NEW YORK — The owner of a New York bookstore on the verge of closing has renewed hope after thousands of people responded to her call to action.
In an Oct. 23 letter to customers, Nancy Wyden, the third-generation owner of Strand Book Store, wrote that the shop’s revenue had dropped nearly 70% compared to last year.
“We’ve survived just about everything for 93 years -- the Great Depression, two World Wars, big box bookstores, e-books and online behemoths,” she wrote. “Because of COVID-19, we cannot survive the huge decline in foot-traffic, a near complete loss of tourism and zero in-store events compared to 400 events pre-pandemic.”
Wyden said that she was coming to customers with humility, gratitude, determination and appreciation.
We have survived so much in the past 93 years, and we are ready to fight against all odds to keep The Strand alive, but we cannot do it without book lovers like you.— Strand Book Store (@strandbookstore) October 23, 2020
"I’m going to pull out all the stops to keep sharing our mutual love of the printed word. But for the first time in The Strand’s 93 year history, we need to mobilize the community to buy from us so we can keep our doors open until there is a vaccine." - Nancy Bass Wyden, owner— Strand Book Store (@strandbookstore) October 23, 2020
The response? 25,000 online orders and $170,550 generated in in-store purchases, in two days, The Washington Post reported.
According to The New York Times, the shop set a single-day record of 10,000 online orders, causing the website to crash. One woman purchased 197 books.
New York! Thank you so much. My heart is so full. I cannot express my gratitude enough for your support. #savethestrand @strandbookstore pic.twitter.com/M0SyU9pm24— Nancy Bass Wyden (@nancybasswyden) October 24, 2020
“How can I not love my book community for helping like this?” Wyden said in an interview with WaPo.
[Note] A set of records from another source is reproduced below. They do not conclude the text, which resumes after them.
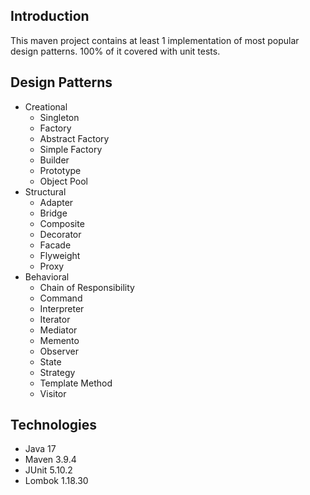 ## Introduction
This maven project contains at least 1 implementation of most popular design patterns. 100% of it covered with unit tests.

## Design Patterns
- Creational
  - Singleton
  - Factory
  - Abstract Factory
  - Simple Factory
  - Builder
  - Prototype
  - Object Pool
- Structural
  - Adapter
  - Bridge
  - Composite
  - Decorator
  - Facade
  - Flyweight
  - Proxy
- Behavioral
  - Chain of Responsibility
  - Command
  - Interpreter
  - Iterator
  - Mediator
  - Memento
  - Observer
  - State
  - Strategy
  - Template Method
  - Visitor

## Technologies
- Java 17
- Maven 3.9.4
- JUnit 5.10.2
- Lombok 1.18.30
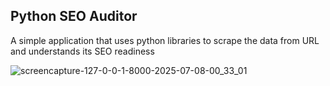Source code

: ## Python SEO Auditor

A simple application that uses python libraries to scrape the data from URL and understands its SEO readiness

![screencapture-127-0-0-1-8000-2025-07-08-00_33_01](https://github.com/user-attachments/assets/0dec147d-a92a-4a9d-a20e-4664a904a62b)
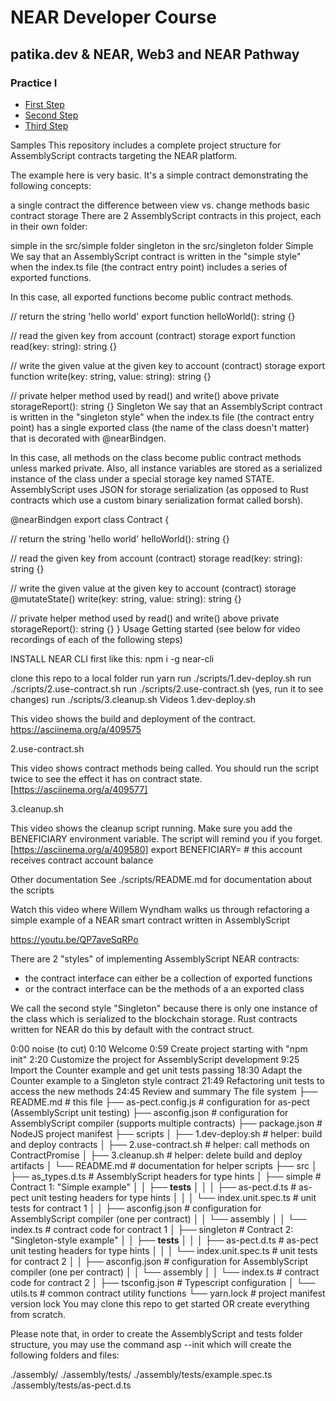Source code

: # NEAR Developer Course 

## patika.dev & NEAR, Web3 and NEAR Pathway 

### Practice I

* [First Step](https://github.com/AhmetVARAN/Near-Pathway-Practice-I-/blob/main/practice1a.png?raw=true)
* [Second Step](https://github.com/AhmetVARAN/Near-Pathway-Practice-I-/blob/main/practice1b.png?raw=true)
* [Third Step](https://github.com/AhmetVARAN/Near-Pathway-Practice-I-/blob/main/practice1c.png?raw=true)


Samples
This repository includes a complete project structure for AssemblyScript contracts targeting the NEAR platform.

The example here is very basic. It's a simple contract demonstrating the following concepts:

a single contract
the difference between view vs. change methods
basic contract storage
There are 2 AssemblyScript contracts in this project, each in their own folder:

simple in the src/simple folder
singleton in the src/singleton folder
Simple
We say that an AssemblyScript contract is written in the "simple style" when the index.ts file (the contract entry point) includes a series of exported functions.

In this case, all exported functions become public contract methods.

// return the string 'hello world'
export function helloWorld(): string {}

// read the given key from account (contract) storage
export function read(key: string): string {}

// write the given value at the given key to account (contract) storage
export function write(key: string, value: string): string {}

// private helper method used by read() and write() above
private storageReport(): string {}
Singleton
We say that an AssemblyScript contract is written in the "singleton style" when the index.ts file (the contract entry point) has a single exported class (the name of the class doesn't matter) that is decorated with @nearBindgen.

In this case, all methods on the class become public contract methods unless marked private. Also, all instance variables are stored as a serialized instance of the class under a special storage key named STATE. AssemblyScript uses JSON for storage serialization (as opposed to Rust contracts which use a custom binary serialization format called borsh).

@nearBindgen
export class Contract {

  // return the string 'hello world'
  helloWorld(): string {}

  // read the given key from account (contract) storage
  read(key: string): string {}

  // write the given value at the given key to account (contract) storage
  @mutateState()
  write(key: string, value: string): string {}

  // private helper method used by read() and write() above
  private storageReport(): string {}
}
Usage
Getting started
(see below for video recordings of each of the following steps)

INSTALL NEAR CLI first like this: npm i -g near-cli

clone this repo to a local folder
run yarn
run ./scripts/1.dev-deploy.sh
run ./scripts/2.use-contract.sh
run ./scripts/2.use-contract.sh (yes, run it to see changes)
run ./scripts/3.cleanup.sh
Videos
1.dev-deploy.sh

This video shows the build and deployment of the contract.
https://asciinema.org/a/409575


2.use-contract.sh

This video shows contract methods being called. You should run the script twice to see the effect it has on contract state.
[https://asciinema.org/a/409577]


3.cleanup.sh

This video shows the cleanup script running. Make sure you add the BENEFICIARY environment variable. The script will remind you if you forget.
[https://asciinema.org/a/409580]
export BENEFICIARY=<your-account-here>   # this account receives contract account balance


Other documentation
See ./scripts/README.md for documentation about the scripts

Watch this video where Willem Wyndham walks us through refactoring a simple example of a NEAR smart contract written in AssemblyScript

https://youtu.be/QP7aveSqRPo

There are 2 "styles" of implementing AssemblyScript NEAR contracts:
- the contract interface can either be a collection of exported functions
- or the contract interface can be the methods of a an exported class

We call the second style "Singleton" because there is only one instance of the class which is serialized to the blockchain storage.  Rust contracts written for NEAR do this by default with the contract struct.

 0:00 noise (to cut)
 0:10 Welcome
 0:59 Create project starting with "npm init"
 2:20 Customize the project for AssemblyScript development
 9:25 Import the Counter example and get unit tests passing
18:30 Adapt the Counter example to a Singleton style contract
21:49 Refactoring unit tests to access the new methods
24:45 Review and summary
The file system
├── README.md                          # this file
├── as-pect.config.js                  # configuration for as-pect (AssemblyScript unit testing)
├── asconfig.json                      # configuration for AssemblyScript compiler (supports multiple contracts)
├── package.json                       # NodeJS project manifest
├── scripts
│   ├── 1.dev-deploy.sh                # helper: build and deploy contracts
│   ├── 2.use-contract.sh              # helper: call methods on ContractPromise
│   ├── 3.cleanup.sh                   # helper: delete build and deploy artifacts
│   └── README.md                      # documentation for helper scripts
├── src
│   ├── as_types.d.ts                  # AssemblyScript headers for type hints
│   ├── simple                         # Contract 1: "Simple example"
│   │   ├── __tests__
│   │   │   ├── as-pect.d.ts           # as-pect unit testing headers for type hints
│   │   │   └── index.unit.spec.ts     # unit tests for contract 1
│   │   ├── asconfig.json              # configuration for AssemblyScript compiler (one per contract)
│   │   └── assembly
│   │       └── index.ts               # contract code for contract 1
│   ├── singleton                      # Contract 2: "Singleton-style example"
│   │   ├── __tests__
│   │   │   ├── as-pect.d.ts           # as-pect unit testing headers for type hints
│   │   │   └── index.unit.spec.ts     # unit tests for contract 2
│   │   ├── asconfig.json              # configuration for AssemblyScript compiler (one per contract)
│   │   └── assembly
│   │       └── index.ts               # contract code for contract 2
│   ├── tsconfig.json                  # Typescript configuration
│   └── utils.ts                       # common contract utility functions
└── yarn.lock                          # project manifest version lock
You may clone this repo to get started OR create everything from scratch.

Please note that, in order to create the AssemblyScript and tests folder structure, you may use the command asp --init which will create the following folders and files:

./assembly/
./assembly/tests/
./assembly/tests/example.spec.ts
./assembly/tests/as-pect.d.ts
“I feel enveloped in a tidal wave of love,” she told CNN. “Of course I’m so elated, but I want this to be sustainable and I am still really worried. We need people to keep ordering from us."
New York Times reporters Sean Piccoli and Elizabeth Harris noted that although millions of people have been spending more time at home amid the coronavirus pandemic, causing book sales to increase, a large portion of that shopping is happening online, putting independent book stores in danger.
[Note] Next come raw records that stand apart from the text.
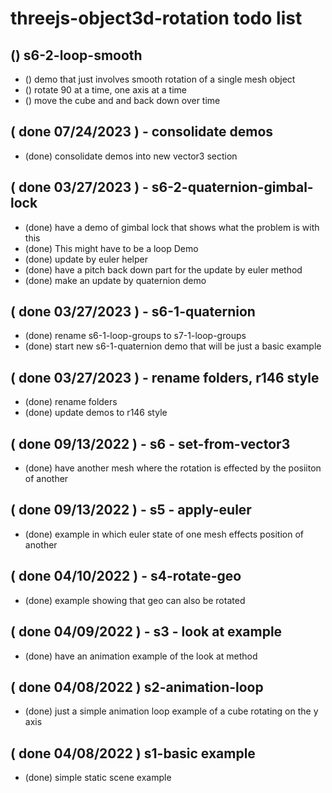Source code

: # threejs-object3d-rotation todo list

<!-- S1 - BASIC SECTION -->

<!-- S2 - LOOKAT SECTION -->

<!-- S3 - GEOMERTY SECTION -->

<!-- S4 - VECTOR3 SECTION -->

<!-- S5 - QUATERNION SECTION -->

<!-- S6 - LOOP SECTION -->

## () s6-2-loop-smooth
* () demo that just involves smooth rotation of a single mesh object
* () rotate 90 at a time, one axis at a time
* () move the cube and and back down over time

<!-- DONE -->

## ( done 07/24/2023 ) - consolidate demos
* (done) consolidate demos into new vector3 section

## ( done 03/27/2023 ) - s6-2-quaternion-gimbal-lock
* (done) have a demo of gimbal lock that shows what the problem is with this
* (done) This might have to be a loop Demo
* (done) update by euler helper
* (done) have a pitch back down part for the update by euler method
* (done) make an update by quaternion demo 

## ( done 03/27/2023 ) - s6-1-quaternion
* (done) rename s6-1-loop-groups to s7-1-loop-groups
* (done) start new s6-1-quaternion demo that will be just a basic example

## ( done 03/27/2023 ) - rename folders, r146 style
* (done) rename folders
* (done) update demos to r146 style

## ( done 09/13/2022 ) - s6 - set-from-vector3
* (done) have another mesh where the rotation is effected by the posiiton of another

## ( done 09/13/2022 ) - s5 - apply-euler
* (done) example in which euler state of one mesh effects position of another

## ( done 04/10/2022 ) - s4-rotate-geo
* (done) example showing that geo can also be rotated

## ( done 04/09/2022 ) - s3 - look at example
* (done) have an animation example of the look at method

## ( done 04/08/2022 ) s2-animation-loop
* (done) just a simple animation loop example of a cube rotating on the y axis

## ( done 04/08/2022 ) s1-basic example
* (done) simple static scene example

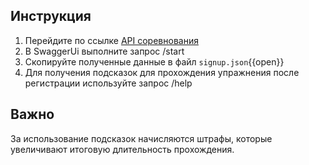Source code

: ## Инструкция

1. Перейдите по ссылке [API соревнования](/challenge/doc/swagger/index.html)
2. В SwaggerUi выполните запрос /start
3. Скопируйте полученные данные в файл `signup.json`{{open}}
4. Для получения подсказок для прохождения упражнения после регистрации используйте запрос /help

## Важно

За использование подсказок начисляются штрафы, которые увеличивают итоговую длительность прохождения. 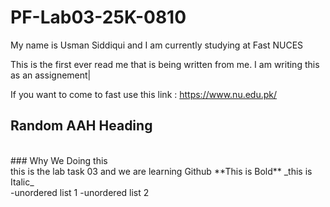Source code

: # PF-Lab03-25K-0810
My name is Usman Siddiqui and I am currently studying at Fast NUCES 

This is the first ever read me that is being written from me. I am writing this as an assignement|

If you want to come to fast use this link : https://www.nu.edu.pk/

## Random AAH Heading
<Br/>
### Why We Doing this
<Br/>
this is the lab task 03 and we are learning Github
**This is Bold**
_this is Italic_
<Br/>
-unordered list 1
-unordered list 2
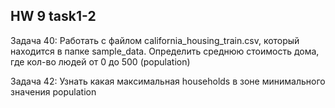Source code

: ## HW 9 task1-2

Задача 40: Работать с файлом california_housing_train.csv, который находится в папке sample_data. Определить среднюю стоимость дома, где кол-во людей от 0 до 500 (population)

Задача 42: Узнать какая максимальная households в зоне минимального значения population
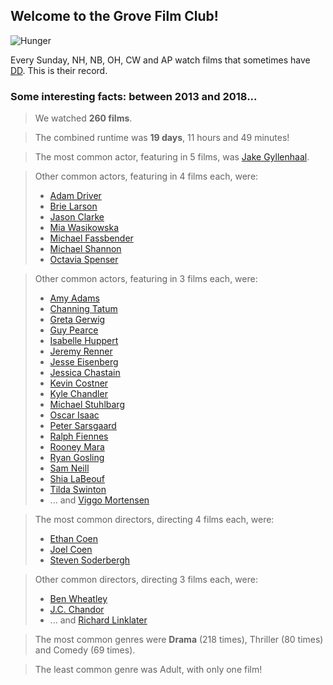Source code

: ## Welcome to the Grove Film Club!

![Hunger](http://3.bp.blogspot.com/-4D39tr1ppW4/U77gdu3cj1I/AAAAAAAAKkI/jbH_1CR3WAA/s1600/H+mopping.bmp)

Every Sunday, NH, NB, OH, CW and AP watch films that sometimes have [DD](https://www.doesthedogdie.com). This is their record.

### Some interesting facts: between 2013 and 2018...

> We watched **260 films**.

> The combined runtime was **19 days**, 11 hours and 49 minutes!

> The most common actor, featuring in 5 films, was [Jake Gyllenhaal](http://www.imdb.com/name/nm0350453/).

> Other common actors, featuring in 4 films each, were: 
> * [Adam Driver](http://www.imdb.com/name/nm3485845/)
> * [Brie Larson](http://www.imdb.com/name/nm0488953/)
> * [Jason Clarke](http://www.imdb.com/name/nm0164809/)
> * [Mia Wasikowska](http://www.imdb.com/name/nm1985859/)
> * [Michael Fassbender](http://www.imdb.com/name/nm1055413/)
> * [Michael Shannon](https://www.imdb.com/name/nm0788335/)
> * [Octavia Spenser](https://www.imdb.com/name/nm0818055/)

> Other common actors, featuring in 3 films each, were:
> * [Amy Adams](https://www.imdb.com/name/nm0010736/)
> * [Channing Tatum](https://www.imdb.com/name/nm1475594/)
> * [Greta Gerwig](http://www.imdb.com/name/nm1950086/)
> * [Guy Pearce](https://www.imdb.com/name/nm0001602/)
> * [Isabelle Huppert](http://www.imdb.com/name/nm0001376/)
> * [Jeremy Renner](http://www.imdb.com/name/nm0719637/)
> * [Jesse Eisenberg](http://www.imdb.com/name/nm0251986/)
> * [Jessica Chastain](https://www.imdb.com/name/nm1567113/)
> * [Kevin Costner](https://www.imdb.com/name/nm0000126/)
> * [Kyle Chandler](https://www.imdb.com/name/nm0151419/)
> * [Michael Stuhlbarg](https://www.imdb.com/name/nm0836121/)
> * [Oscar Isaac](https://www.imdb.com/name/nm1209966/)
> * [Peter Sarsgaard](https://www.imdb.com/name/nm0765597/)
> * [Ralph Fiennes](http://www.imdb.com/name/nm0000146/)
> * [Rooney Mara](https://www.imdb.com/name/nm1913734/)
> * [Ryan Gosling](https://www.imdb.com/name/nm0331516/)
> * [Sam Neill](https://www.imdb.com/name/nm0000554/)
> * [Shia LaBeouf](https://www.imdb.com/name/nm0479471/)
> * [Tilda Swinton](http://www.imdb.com/name/nm0842770/)
> * ... and [Viggo Mortensen](https://www.imdb.com/name/nm0001557/)

> The most common directors, directing 4 films each, were:
> * [Ethan Coen](https://www.imdb.com/name/nm0001053/)
> * [Joel Coen](https://www.imdb.com/name/nm0001054/)
> * [Steven Soderbergh](https://www.imdb.com/name/nm0001752/)

> Other common directors, directing 3 films each, were:
> * [Ben Wheatley](https://www.imdb.com/name/nm1296554/)
> * [J.C. Chandor](https://www.imdb.com/name/nm1170855/)
> * ... and [Richard Linklater](https://www.imdb.com/name/nm0000500/)

> The most common genres were **Drama** (218 times), Thriller (80 times) and Comedy (69 times).

> The least common genre was Adult, with only one film!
Among the retailers seeing increased profits from online book sales is Amazon. Wyden has been criticized recently for spending $115,000 on Amazon stocks, despite being a competitor in the book-selling space. Wyden told critics she plans to reinvest any profits gained from the shares back into her business.
The line to get into @strandbookstore stretches a crosstown block, so no idea if it’ll work out, but there’s the ol’ college try... pic.twitter.com/R2YxydFYuk— Tony Fratto (@TonyFratto) October 24, 2020
The Strand was founded in 1927 by Wyder’s grandfather, Fred Bass. The flagship store houses more than 2 million books in the four-floor shop, CNN reported.